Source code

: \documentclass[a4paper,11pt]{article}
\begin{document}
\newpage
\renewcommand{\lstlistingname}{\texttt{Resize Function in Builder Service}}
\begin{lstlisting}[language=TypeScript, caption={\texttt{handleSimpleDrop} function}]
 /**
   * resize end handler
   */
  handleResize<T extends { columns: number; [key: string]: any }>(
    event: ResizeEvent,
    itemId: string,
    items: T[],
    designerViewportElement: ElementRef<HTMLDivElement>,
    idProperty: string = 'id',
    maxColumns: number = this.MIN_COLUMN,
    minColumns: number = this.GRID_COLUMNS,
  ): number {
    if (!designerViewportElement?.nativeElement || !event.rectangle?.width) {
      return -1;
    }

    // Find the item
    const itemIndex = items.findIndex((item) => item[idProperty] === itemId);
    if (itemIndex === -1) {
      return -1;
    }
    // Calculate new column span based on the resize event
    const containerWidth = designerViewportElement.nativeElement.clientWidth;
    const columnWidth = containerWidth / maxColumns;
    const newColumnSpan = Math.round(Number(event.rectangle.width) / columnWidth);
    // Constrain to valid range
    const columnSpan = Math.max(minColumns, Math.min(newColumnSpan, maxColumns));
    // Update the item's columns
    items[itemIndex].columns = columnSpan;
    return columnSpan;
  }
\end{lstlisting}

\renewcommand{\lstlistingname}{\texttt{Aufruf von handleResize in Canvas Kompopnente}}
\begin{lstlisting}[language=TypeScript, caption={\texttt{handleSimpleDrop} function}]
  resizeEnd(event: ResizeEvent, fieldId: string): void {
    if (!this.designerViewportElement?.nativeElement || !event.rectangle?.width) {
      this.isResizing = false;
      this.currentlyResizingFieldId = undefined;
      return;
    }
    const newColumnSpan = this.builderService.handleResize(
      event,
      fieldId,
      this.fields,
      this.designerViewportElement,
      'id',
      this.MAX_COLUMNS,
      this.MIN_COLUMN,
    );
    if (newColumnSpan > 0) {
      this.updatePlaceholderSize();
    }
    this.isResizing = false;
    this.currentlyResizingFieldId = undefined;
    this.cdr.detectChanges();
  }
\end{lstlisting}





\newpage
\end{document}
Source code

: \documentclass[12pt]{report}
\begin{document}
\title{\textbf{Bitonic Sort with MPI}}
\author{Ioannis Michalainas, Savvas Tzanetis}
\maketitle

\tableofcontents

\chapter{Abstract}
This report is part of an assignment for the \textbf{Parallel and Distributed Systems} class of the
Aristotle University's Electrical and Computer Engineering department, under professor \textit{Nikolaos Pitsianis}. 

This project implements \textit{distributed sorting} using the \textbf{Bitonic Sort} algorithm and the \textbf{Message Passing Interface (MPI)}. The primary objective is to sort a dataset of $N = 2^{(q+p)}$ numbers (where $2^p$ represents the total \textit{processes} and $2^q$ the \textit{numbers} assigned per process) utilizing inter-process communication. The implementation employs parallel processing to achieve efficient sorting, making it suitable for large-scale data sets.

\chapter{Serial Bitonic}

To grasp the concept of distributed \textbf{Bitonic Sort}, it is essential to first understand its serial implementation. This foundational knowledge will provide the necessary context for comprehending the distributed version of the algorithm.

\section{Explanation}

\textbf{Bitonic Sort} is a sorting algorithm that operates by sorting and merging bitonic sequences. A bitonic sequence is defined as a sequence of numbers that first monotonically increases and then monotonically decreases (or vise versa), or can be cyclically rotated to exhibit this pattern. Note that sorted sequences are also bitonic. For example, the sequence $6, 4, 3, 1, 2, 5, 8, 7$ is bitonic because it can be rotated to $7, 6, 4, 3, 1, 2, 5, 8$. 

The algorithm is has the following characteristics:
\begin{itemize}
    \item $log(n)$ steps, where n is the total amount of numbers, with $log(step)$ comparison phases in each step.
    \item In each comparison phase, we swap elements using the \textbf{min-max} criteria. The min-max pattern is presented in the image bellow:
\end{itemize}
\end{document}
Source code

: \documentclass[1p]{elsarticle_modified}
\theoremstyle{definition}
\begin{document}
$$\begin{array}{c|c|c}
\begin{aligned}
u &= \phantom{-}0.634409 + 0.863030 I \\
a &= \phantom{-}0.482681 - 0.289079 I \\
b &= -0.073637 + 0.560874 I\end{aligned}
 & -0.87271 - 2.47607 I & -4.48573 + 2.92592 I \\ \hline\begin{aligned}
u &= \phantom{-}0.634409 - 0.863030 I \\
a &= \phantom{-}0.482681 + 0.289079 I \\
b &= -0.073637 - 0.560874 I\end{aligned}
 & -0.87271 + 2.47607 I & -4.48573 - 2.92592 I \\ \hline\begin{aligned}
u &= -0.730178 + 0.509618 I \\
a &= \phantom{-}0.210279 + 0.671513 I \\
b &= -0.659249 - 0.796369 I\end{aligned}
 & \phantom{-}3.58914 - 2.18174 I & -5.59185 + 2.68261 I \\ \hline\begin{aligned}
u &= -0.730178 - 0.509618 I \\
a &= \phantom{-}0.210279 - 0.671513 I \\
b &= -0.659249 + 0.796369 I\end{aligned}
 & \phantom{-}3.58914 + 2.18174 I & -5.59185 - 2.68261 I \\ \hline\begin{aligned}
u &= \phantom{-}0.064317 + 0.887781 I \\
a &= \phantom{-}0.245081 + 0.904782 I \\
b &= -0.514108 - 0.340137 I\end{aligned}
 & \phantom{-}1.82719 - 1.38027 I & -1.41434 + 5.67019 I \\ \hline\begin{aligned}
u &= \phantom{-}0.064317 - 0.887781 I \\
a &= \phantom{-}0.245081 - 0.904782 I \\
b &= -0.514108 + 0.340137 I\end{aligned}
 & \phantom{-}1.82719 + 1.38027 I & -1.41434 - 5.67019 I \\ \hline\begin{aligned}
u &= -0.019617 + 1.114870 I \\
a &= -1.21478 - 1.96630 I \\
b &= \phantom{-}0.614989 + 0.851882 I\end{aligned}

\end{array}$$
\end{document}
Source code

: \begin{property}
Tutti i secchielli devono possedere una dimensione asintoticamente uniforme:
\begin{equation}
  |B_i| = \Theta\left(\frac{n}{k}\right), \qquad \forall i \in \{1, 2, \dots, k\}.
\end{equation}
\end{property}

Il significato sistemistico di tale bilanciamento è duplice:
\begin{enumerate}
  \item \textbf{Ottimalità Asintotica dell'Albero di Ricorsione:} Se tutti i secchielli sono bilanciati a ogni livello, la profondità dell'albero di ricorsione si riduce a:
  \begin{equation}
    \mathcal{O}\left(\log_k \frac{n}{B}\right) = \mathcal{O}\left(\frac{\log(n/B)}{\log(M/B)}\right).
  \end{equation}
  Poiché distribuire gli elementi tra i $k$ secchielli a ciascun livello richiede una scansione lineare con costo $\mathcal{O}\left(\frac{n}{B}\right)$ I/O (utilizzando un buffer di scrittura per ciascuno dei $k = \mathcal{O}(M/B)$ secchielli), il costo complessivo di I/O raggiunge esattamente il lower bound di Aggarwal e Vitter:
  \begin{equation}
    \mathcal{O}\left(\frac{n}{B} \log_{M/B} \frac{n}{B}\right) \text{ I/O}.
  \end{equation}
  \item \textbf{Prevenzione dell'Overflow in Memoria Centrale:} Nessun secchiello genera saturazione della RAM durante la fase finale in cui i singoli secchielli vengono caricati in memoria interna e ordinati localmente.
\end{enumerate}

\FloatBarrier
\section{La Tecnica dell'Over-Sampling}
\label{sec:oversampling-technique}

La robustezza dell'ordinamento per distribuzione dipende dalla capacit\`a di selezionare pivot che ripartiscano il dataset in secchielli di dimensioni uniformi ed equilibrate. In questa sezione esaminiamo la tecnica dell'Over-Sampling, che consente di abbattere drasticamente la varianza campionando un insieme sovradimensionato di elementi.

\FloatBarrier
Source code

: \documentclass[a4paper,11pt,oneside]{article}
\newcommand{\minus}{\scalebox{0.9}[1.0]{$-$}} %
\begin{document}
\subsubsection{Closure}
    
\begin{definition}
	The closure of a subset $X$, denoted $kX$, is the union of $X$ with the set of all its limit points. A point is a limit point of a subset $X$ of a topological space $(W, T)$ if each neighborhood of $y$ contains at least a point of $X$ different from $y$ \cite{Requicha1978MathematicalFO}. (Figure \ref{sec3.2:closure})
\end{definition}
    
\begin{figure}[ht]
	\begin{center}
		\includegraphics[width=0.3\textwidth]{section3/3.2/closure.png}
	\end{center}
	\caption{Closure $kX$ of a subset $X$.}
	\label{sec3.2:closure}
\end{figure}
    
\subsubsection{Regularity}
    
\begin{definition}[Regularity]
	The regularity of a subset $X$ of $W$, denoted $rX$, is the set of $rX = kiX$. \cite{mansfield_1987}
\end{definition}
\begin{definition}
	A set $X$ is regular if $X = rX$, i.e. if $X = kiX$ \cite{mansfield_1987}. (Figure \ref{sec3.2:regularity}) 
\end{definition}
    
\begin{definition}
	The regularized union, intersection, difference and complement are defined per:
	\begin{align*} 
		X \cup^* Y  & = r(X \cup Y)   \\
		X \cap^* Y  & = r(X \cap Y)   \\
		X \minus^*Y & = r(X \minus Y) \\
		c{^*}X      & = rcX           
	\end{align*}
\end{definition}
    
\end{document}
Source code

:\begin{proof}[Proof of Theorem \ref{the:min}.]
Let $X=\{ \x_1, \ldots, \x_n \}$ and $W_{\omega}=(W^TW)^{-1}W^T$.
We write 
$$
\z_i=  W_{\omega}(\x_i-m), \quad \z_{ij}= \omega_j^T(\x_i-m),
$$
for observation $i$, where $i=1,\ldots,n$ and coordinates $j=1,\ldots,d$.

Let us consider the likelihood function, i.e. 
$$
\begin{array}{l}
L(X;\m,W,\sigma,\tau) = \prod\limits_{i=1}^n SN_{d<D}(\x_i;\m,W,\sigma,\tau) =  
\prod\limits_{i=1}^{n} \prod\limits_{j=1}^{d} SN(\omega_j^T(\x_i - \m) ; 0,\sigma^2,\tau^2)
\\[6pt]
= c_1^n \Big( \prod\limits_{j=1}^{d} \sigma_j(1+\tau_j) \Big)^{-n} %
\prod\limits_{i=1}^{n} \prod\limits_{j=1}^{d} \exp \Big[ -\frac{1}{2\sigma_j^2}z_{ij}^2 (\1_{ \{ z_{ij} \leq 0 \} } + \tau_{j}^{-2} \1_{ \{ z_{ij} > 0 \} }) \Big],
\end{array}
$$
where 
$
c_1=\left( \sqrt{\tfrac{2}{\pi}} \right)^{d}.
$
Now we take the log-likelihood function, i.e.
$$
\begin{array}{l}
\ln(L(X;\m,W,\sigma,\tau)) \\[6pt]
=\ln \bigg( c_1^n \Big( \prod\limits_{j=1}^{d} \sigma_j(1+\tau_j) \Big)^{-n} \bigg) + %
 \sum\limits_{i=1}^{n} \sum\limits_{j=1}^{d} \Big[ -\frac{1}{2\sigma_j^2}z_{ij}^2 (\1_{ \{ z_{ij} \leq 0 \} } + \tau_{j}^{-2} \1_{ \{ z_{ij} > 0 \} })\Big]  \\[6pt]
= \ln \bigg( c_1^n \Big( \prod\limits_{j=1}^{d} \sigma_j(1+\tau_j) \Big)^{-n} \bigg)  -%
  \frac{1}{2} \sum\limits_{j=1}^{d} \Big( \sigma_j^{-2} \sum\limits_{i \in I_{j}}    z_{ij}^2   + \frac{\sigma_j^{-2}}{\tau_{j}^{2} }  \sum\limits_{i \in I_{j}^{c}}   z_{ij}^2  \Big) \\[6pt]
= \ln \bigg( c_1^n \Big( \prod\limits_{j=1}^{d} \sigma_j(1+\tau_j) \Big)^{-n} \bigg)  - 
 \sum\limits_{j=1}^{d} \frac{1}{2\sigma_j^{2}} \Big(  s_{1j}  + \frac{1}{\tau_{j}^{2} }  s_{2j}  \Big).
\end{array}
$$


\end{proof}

*TASK*:
In the records, which lines use the word "livello"? Report them.

*SOLUTION*:
  \item \textbf{Ottimalità Asintotica dell'Albero di Ricorsione:} Se tutti i secchielli sono bilanciati a ogni livello, la profondità dell'albero di ricorsione si riduce a:
  Poiché distribuire gli elementi tra i $k$ secchielli a ciascun livello richiede una scansione lineare con costo $\mathcal{O}\left(\frac{n}{B}\right)$ I/O (utilizzando un buffer di scrittura per ciascuno dei $k = \mathcal{O}(M/B)$ secchielli), il costo complessivo di I/O raggiunge esattamente il lower bound di Aggarwal e Vitter:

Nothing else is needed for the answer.